Source records
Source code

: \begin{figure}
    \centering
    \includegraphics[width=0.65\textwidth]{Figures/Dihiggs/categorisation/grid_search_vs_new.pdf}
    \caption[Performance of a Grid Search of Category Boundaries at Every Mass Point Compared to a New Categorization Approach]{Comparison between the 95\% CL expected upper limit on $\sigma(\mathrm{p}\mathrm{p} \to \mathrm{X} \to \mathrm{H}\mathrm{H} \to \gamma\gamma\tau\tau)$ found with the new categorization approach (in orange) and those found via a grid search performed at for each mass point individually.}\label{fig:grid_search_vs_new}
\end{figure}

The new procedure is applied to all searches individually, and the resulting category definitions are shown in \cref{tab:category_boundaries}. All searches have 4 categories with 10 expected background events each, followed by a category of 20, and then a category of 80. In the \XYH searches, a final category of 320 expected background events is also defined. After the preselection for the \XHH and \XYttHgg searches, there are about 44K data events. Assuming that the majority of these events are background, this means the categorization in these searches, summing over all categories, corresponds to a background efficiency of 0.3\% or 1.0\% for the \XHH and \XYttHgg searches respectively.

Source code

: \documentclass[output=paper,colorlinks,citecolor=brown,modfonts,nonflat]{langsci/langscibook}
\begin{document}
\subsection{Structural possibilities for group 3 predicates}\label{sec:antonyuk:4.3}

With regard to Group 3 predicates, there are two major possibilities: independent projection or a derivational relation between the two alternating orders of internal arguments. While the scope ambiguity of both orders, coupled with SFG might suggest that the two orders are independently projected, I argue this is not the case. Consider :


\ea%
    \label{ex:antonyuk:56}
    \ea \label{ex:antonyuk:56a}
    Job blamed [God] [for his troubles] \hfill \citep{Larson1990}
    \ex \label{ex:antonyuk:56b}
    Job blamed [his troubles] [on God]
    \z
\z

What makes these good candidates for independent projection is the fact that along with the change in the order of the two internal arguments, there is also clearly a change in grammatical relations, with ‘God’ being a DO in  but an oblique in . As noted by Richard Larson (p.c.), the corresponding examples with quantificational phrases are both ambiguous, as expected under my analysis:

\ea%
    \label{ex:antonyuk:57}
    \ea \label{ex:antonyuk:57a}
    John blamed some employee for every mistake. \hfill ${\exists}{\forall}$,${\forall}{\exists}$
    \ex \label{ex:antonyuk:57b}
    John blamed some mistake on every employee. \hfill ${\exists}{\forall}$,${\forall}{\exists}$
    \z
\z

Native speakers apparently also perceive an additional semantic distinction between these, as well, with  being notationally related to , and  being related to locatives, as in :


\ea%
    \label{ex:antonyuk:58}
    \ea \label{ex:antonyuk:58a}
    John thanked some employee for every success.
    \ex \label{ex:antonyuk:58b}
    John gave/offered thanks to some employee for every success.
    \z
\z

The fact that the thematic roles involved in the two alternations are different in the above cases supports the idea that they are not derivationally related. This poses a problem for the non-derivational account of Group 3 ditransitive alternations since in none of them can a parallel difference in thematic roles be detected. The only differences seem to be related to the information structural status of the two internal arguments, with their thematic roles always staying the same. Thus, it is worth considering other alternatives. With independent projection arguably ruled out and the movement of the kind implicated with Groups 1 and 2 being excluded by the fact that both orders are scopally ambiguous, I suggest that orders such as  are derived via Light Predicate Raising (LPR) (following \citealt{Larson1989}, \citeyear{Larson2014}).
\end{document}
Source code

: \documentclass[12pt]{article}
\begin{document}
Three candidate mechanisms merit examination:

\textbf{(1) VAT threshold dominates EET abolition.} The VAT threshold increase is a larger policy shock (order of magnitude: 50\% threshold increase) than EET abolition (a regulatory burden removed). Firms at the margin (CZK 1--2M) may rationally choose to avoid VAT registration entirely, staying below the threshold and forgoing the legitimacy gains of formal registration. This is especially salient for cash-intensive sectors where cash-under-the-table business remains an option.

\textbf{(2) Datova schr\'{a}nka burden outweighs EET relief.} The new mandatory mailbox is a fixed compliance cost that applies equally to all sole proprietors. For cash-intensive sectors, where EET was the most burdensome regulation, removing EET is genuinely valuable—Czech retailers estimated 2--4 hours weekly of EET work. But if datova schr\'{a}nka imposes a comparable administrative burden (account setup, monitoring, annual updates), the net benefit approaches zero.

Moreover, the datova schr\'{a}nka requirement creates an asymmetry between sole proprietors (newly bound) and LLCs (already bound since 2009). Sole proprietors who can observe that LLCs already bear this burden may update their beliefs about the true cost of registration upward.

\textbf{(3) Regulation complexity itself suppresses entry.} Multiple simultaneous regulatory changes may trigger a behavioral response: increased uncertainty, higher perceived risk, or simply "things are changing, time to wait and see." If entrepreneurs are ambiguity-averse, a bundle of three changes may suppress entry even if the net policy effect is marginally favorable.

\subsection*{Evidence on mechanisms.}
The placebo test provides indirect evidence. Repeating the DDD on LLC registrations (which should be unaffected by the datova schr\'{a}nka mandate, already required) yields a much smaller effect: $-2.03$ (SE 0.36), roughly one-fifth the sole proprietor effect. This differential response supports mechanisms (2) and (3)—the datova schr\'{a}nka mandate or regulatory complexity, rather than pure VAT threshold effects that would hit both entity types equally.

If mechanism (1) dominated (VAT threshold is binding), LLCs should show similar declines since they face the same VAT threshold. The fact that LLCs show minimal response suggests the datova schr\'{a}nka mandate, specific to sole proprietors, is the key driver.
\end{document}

■ TASK OBJECTIVE: Exactly reproduce the entries in their entirety.

■ ANSWER SECTION:
Source code

: \begin{figure}
    \centering
    \includegraphics[width=0.65\textwidth]{Figures/Dihiggs/categorisation/grid_search_vs_new.pdf}
    \caption[Performance of a Grid Search of Category Boundaries at Every Mass Point Compared to a New Categorization Approach]{Comparison between the 95\% CL expected upper limit on $\sigma(\mathrm{p}\mathrm{p} \to \mathrm{X} \to \mathrm{H}\mathrm{H} \to \gamma\gamma\tau\tau)$ found with the new categorization approach (in orange) and those found via a grid search performed at for each mass point individually.}\label{fig:grid_search_vs_new}
\end{figure}

The new procedure is applied to all searches individually, and the resulting category definitions are shown in \cref{tab:category_boundaries}. All searches have 4 categories with 10 expected background events each, followed by a category of 20, and then a category of 80. In the \XYH searches, a final category of 320 expected background events is also defined. After the preselection for the \XHH and \XYttHgg searches, there are about 44K data events. Assuming that the majority of these events are background, this means the categorization in these searches, summing over all categories, corresponds to a background efficiency of 0.3\% or 1.0\% for the \XHH and \XYttHgg searches respectively.

Source code

: \documentclass[output=paper,colorlinks,citecolor=brown,modfonts,nonflat]{langsci/langscibook}
\begin{document}
\subsection{Structural possibilities for group 3 predicates}\label{sec:antonyuk:4.3}

With regard to Group 3 predicates, there are two major possibilities: independent projection or a derivational relation between the two alternating orders of internal arguments. While the scope ambiguity of both orders, coupled with SFG might suggest that the two orders are independently projected, I argue this is not the case. Consider :


\ea%
    \label{ex:antonyuk:56}
    \ea \label{ex:antonyuk:56a}
    Job blamed [God] [for his troubles] \hfill \citep{Larson1990}
    \ex \label{ex:antonyuk:56b}
    Job blamed [his troubles] [on God]
    \z
\z

What makes these good candidates for independent projection is the fact that along with the change in the order of the two internal arguments, there is also clearly a change in grammatical relations, with ‘God’ being a DO in  but an oblique in . As noted by Richard Larson (p.c.), the corresponding examples with quantificational phrases are both ambiguous, as expected under my analysis:

\ea%
    \label{ex:antonyuk:57}
    \ea \label{ex:antonyuk:57a}
    John blamed some employee for every mistake. \hfill ${\exists}{\forall}$,${\forall}{\exists}$
    \ex \label{ex:antonyuk:57b}
    John blamed some mistake on every employee. \hfill ${\exists}{\forall}$,${\forall}{\exists}$
    \z
\z

Native speakers apparently also perceive an additional semantic distinction between these, as well, with  being notationally related to , and  being related to locatives, as in :


\ea%
    \label{ex:antonyuk:58}
    \ea \label{ex:antonyuk:58a}
    John thanked some employee for every success.
    \ex \label{ex:antonyuk:58b}
    John gave/offered thanks to some employee for every success.
    \z
\z

The fact that the thematic roles involved in the two alternations are different in the above cases supports the idea that they are not derivationally related. This poses a problem for the non-derivational account of Group 3 ditransitive alternations since in none of them can a parallel difference in thematic roles be detected. The only differences seem to be related to the information structural status of the two internal arguments, with their thematic roles always staying the same. Thus, it is worth considering other alternatives. With independent projection arguably ruled out and the movement of the kind implicated with Groups 1 and 2 being excluded by the fact that both orders are scopally ambiguous, I suggest that orders such as  are derived via Light Predicate Raising (LPR) (following \citealt{Larson1989}, \citeyear{Larson2014}).
\end{document}
Source code

: \documentclass[12pt]{article}
\begin{document}
Three candidate mechanisms merit examination:

\textbf{(1) VAT threshold dominates EET abolition.} The VAT threshold increase is a larger policy shock (order of magnitude: 50\% threshold increase) than EET abolition (a regulatory burden removed). Firms at the margin (CZK 1--2M) may rationally choose to avoid VAT registration entirely, staying below the threshold and forgoing the legitimacy gains of formal registration. This is especially salient for cash-intensive sectors where cash-under-the-table business remains an option.

\textbf{(2) Datova schr\'{a}nka burden outweighs EET relief.} The new mandatory mailbox is a fixed compliance cost that applies equally to all sole proprietors. For cash-intensive sectors, where EET was the most burdensome regulation, removing EET is genuinely valuable—Czech retailers estimated 2--4 hours weekly of EET work. But if datova schr\'{a}nka imposes a comparable administrative burden (account setup, monitoring, annual updates), the net benefit approaches zero.

Moreover, the datova schr\'{a}nka requirement creates an asymmetry between sole proprietors (newly bound) and LLCs (already bound since 2009). Sole proprietors who can observe that LLCs already bear this burden may update their beliefs about the true cost of registration upward.

\textbf{(3) Regulation complexity itself suppresses entry.} Multiple simultaneous regulatory changes may trigger a behavioral response: increased uncertainty, higher perceived risk, or simply "things are changing, time to wait and see." If entrepreneurs are ambiguity-averse, a bundle of three changes may suppress entry even if the net policy effect is marginally favorable.

\subsection*{Evidence on mechanisms.}
The placebo test provides indirect evidence. Repeating the DDD on LLC registrations (which should be unaffected by the datova schr\'{a}nka mandate, already required) yields a much smaller effect: $-2.03$ (SE 0.36), roughly one-fifth the sole proprietor effect. This differential response supports mechanisms (2) and (3)—the datova schr\'{a}nka mandate or regulatory complexity, rather than pure VAT threshold effects that would hit both entity types equally.

If mechanism (1) dominated (VAT threshold is binding), LLCs should show similar declines since they face the same VAT threshold. The fact that LLCs show minimal response suggests the datova schr\'{a}nka mandate, specific to sole proprietors, is the key driver.
\end{document}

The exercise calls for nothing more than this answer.